## WORK REQUEST
Repeat each record exactly, skipping the pictures.

## DATA

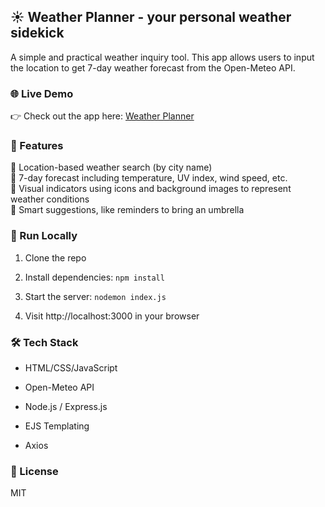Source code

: ## ☀️ Weather Planner - your personal weather sidekick

A simple and practical weather inquiry tool. This app allows users to input the location to get 7-day weather forecast from the Open-Meteo API.

### 🌐 Live Demo  

👉 Check out the app here: [Weather Planner](https://weather-planner-16cr.onrender.com)

### 💫 Features

📍 Location-based weather search (by city name)<br>📅 7-day forecast including temperature, UV index, wind speed, etc.<br>🎨 Visual indicators using icons and background images to represent weather conditions<br>🧠 Smart suggestions, like reminders to bring an umbrella<br>

### 🚀 Run Locally

1. Clone the repo

2. Install dependencies: `npm install`

3. Start the server: `nodemon index.js`

4. Visit http://localhost:3000 in your browser<br>

### 🛠 Tech Stack

- HTML/CSS/JavaScript

- Open-Meteo API

- Node.js / Express.js

- EJS Templating

- Axios<br>

### 📄 License 

MIT 
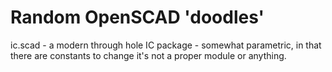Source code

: # Random OpenSCAD 'doodles'

ic.scad - a modern through hole IC package - somewhat parametric, in that there are constants to change it's not a proper module or anything.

## FINAL ANSWER
Source code

: ## ☀️ Weather Planner - your personal weather sidekick

A simple and practical weather inquiry tool. This app allows users to input the location to get 7-day weather forecast from the Open-Meteo API.

### 🌐 Live Demo  

👉 Check out the app here: [Weather Planner](https://weather-planner-16cr.onrender.com)

### 💫 Features

📍 Location-based weather search (by city name)<br>📅 7-day forecast including temperature, UV index, wind speed, etc.<br>🎨 Visual indicators using icons and background images to represent weather conditions<br>🧠 Smart suggestions, like reminders to bring an umbrella<br>

### 🚀 Run Locally

1. Clone the repo

2. Install dependencies: `npm install`

3. Start the server: `nodemon index.js`

4. Visit http://localhost:3000 in your browser<br>

### 🛠 Tech Stack

- HTML/CSS/JavaScript

- Open-Meteo API

- Node.js / Express.js

- EJS Templating

- Axios<br>

### 📄 License 

MIT 
Source code

: # Random OpenSCAD 'doodles'

ic.scad - a modern through hole IC package - somewhat parametric, in that there are constants to change it's not a proper module or anything.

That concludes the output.